Of course, Kindt’s art is a huge part of how he achieves this, and it’s also one of the things people struggle with most about Mind MGMT. The current fashion in comic book art tends towards clarity and minimalism – block colours, thick lines, and “realistic” (aka “cinematic”) poses and illustration. Backgrounds and characters are often detailed and complex, but are also simply drawn. Matt Kindt’s artwork, by comparison, uses watercolour, sketching and collage. It’s often rough, tactile and impressionistic. Many people struggle to engage with Mind MGMT because of this, but personally I found great enjoyment in it once I persevered; reading it begins to feel like it’s something someone has scribbled down on a plane before they forget it – the pages themselves are laid out like a spy’s field mission report, as if we are ourselves the agents pursuing Meru. A face drawn with strange or familiar features could simply be how that character looks, or could be someone who looks different every time we see them. There are so many secret codes and messages hidden within the panels that it begins to feel a little like falling down a rabbit hole.

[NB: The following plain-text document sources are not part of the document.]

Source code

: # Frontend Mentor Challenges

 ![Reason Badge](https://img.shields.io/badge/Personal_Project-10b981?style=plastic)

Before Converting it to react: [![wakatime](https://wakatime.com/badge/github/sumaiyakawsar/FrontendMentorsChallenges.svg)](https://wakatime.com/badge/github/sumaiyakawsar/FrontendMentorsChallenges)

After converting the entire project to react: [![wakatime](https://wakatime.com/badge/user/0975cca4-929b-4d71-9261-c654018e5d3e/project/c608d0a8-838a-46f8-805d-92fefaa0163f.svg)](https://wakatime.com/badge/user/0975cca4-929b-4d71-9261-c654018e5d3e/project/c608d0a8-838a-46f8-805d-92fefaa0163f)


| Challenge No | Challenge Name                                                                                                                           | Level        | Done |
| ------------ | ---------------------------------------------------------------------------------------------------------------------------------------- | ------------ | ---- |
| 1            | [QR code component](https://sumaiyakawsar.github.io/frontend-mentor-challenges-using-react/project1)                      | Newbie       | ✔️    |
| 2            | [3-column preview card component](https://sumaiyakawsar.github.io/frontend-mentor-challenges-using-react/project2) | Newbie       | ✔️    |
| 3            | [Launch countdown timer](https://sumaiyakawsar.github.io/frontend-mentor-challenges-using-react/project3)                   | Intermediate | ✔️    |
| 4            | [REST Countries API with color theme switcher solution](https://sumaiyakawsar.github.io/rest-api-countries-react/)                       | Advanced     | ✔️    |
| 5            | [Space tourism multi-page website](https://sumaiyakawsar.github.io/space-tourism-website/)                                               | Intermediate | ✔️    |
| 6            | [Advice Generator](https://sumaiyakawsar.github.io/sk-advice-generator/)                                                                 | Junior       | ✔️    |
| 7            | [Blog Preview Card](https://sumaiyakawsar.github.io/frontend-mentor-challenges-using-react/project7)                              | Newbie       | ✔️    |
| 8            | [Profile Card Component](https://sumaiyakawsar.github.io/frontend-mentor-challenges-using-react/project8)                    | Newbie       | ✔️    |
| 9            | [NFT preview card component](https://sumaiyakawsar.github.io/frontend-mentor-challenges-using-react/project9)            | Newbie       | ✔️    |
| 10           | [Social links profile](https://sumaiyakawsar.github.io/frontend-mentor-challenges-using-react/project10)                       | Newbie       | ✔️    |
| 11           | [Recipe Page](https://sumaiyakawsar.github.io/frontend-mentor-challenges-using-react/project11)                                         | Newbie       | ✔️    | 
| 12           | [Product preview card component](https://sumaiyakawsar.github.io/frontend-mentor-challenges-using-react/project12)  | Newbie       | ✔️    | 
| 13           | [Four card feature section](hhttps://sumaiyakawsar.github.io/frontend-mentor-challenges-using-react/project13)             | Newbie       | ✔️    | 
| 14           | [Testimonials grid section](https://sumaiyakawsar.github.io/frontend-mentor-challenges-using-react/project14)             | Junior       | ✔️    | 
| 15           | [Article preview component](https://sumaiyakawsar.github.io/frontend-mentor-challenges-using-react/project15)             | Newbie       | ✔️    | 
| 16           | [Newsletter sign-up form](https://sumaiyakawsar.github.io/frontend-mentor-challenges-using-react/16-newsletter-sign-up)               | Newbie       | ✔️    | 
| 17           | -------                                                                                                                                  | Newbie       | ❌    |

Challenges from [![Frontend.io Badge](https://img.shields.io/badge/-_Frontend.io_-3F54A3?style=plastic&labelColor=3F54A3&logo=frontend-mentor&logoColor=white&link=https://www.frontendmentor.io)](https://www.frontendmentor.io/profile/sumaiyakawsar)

But however different and original it may seem, the book itself was conceived from a great love of comic books and the comic book form. The printed single issues have been getting increasingly low sales. Most people buy comics in trade paperbacks – the books that collect issues into a single edition. They’re cheaper, more convenient, and less hassle – and that’s if people buy them at all. When Matt Kindt first started writing Mind MGMT in 2012, he talked about wanting to write a story that was especially designed for the single issue format: “I want the reading of this book to be unique. Something that can’t be replicated in a trade. Something that hasn’t been done before”. Kindt has delivered on that promise. When the series ended last year after 36 issues, it was compiled into 6 trades. Each is 200 pages long, and none of them contain any of the bonus material that you can find in the single issues. This was a big problem for me; I love owning the hard copies and having them on my shelf, but buying the individual issues in a printed format is also difficult and expensive. Buying the individual issues online from a digital comic provider like Comixology or Dark Horse Digital is the best way to get the full experience, even if I can’t hold it in my hands or fold the pages the way Kindt intended. All the same, it’s worth it for this engaging, complex and beautifully realised story.